- _Your instructions_
Copy each line in the data below that contains the word "represents".

• • • • •

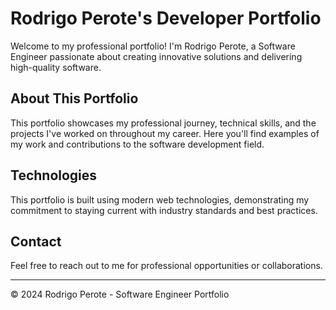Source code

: # Rodrigo Perote's Developer Portfolio

Welcome to my professional portfolio! I'm Rodrigo Perote, a Software Engineer passionate about creating innovative solutions and delivering high-quality software.

## About This Portfolio

This portfolio showcases my professional journey, technical skills, and the projects I've worked on throughout my career. Here you'll find examples of my work and contributions to the software development field.

## Technologies

This portfolio is built using modern web technologies, demonstrating my commitment to staying current with industry standards and best practices.

## Contact

Feel free to reach out to me for professional opportunities or collaborations.

---

© 2024 Rodrigo Perote - Software Engineer Portfolio
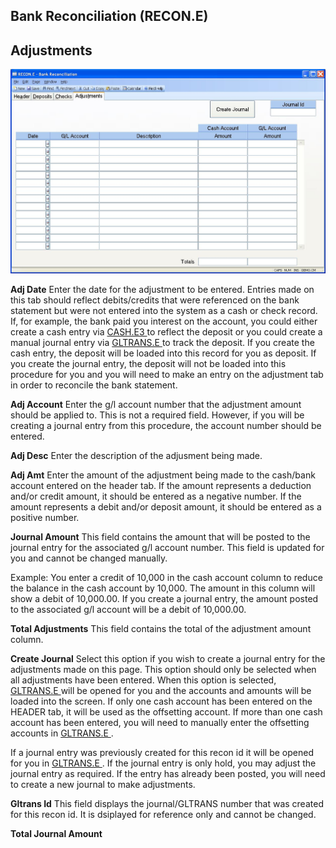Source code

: ##  Bank Reconciliation (RECON.E)

<PageHeader />

##  Adjustments

![](./RECON-E-4.jpg)

**Adj Date** Enter the date for the adjustment to be entered. Entries made on this tab should reflect debits/credits that were referenced on the bank statement but were not entered into the system as a cash or check record. If, for example, the bank paid you interest on the account, you could either create a cash entry via [ CASH.E3 ](../../CASH-E3/README.md) to reflect the deposit or you could create a manual journal entry via [ GLTRANS.E ](../../../../GL-OVERVIEW/GL-ENTRY/GLTRANS-E/README.md) to track the deposit. If you create the cash entry, the deposit will be loaded into this record for you as deposit. If you create the journal entry, the deposit will not be loaded into this procedure for you and you will need to make an entry on the adjustment tab in order to reconcile the bank statement.   
  
**Adj Account** Enter the g/l account number that the adjustment amount should
be applied to. This is not a required field. However, if you will be creating
a journal entry from this procedure, the account number should be entered.  
  
**Adj Desc** Enter the description of the adjusment being made.  
  
**Adj Amt** Enter the amount of the adjustment being made to the cash/bank
account entered on the header tab. If the amount represents a deduction and/or
credit amount, it should be entered as a negative number. If the amount
represents a debit and/or deposit amount, it should be entered as a positive
number.  
  
**Journal Amount** This field contains the amount that will be posted to the
journal entry for the associated g/l account number. This field is updated for
you and cannot be changed manually.  
  
Example: You enter a credit of 10,000 in the cash account column to reduce the
balance in the cash account by 10,000. The amount in this column will show a
debit of 10,000.00. If you create a journal entry, the amount posted to the
associated g/l account will be a debit of 10,000.00.  
  
**Total Adjustments** This field contains the total of the adjustment amount
column.  
  
**Create Journal** Select this option if you wish to create a journal entry for the adjustments made on this page. This option should only be selected when all adjustments have been entered. When this option is selected, [ GLTRANS.E ](../../../../GL-OVERVIEW/GL-ENTRY/GLTRANS-E/README.md) will be opened for you and the accounts and amounts will be loaded into the screen. If only one cash account has been entered on the HEADER tab, it will be used as the offsetting account. If more than one cash account has been entered, you will need to manually enter the offsetting accounts in [ GLTRANS.E ](../../../../GL-OVERVIEW/GL-ENTRY/GLTRANS-E/README.md) .   
  
If a journal entry was previously created for this recon id it will be opened for you in [ GLTRANS.E ](../../../../GL-OVERVIEW/GL-ENTRY/GLTRANS-E/README.md) . If the journal entry is only hold, you may adjust the journal entry as required. If the entry has already been posted, you will need to create a new journal to make adjustments.   
  
**Gltrans Id** This field displays the journal/GLTRANS number that was created
for this recon id. It is dsiplayed for reference only and cannot be changed.  
  
**Total Journal Amount**  
  
  
<badge text= "Version 8.10.57" vertical="middle" />

<PageFooter />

• • • • •

- _Output of the exercise_
account entered on the header tab. If the amount represents a deduction and/or
represents a debit and/or deposit amount, it should be entered as a positive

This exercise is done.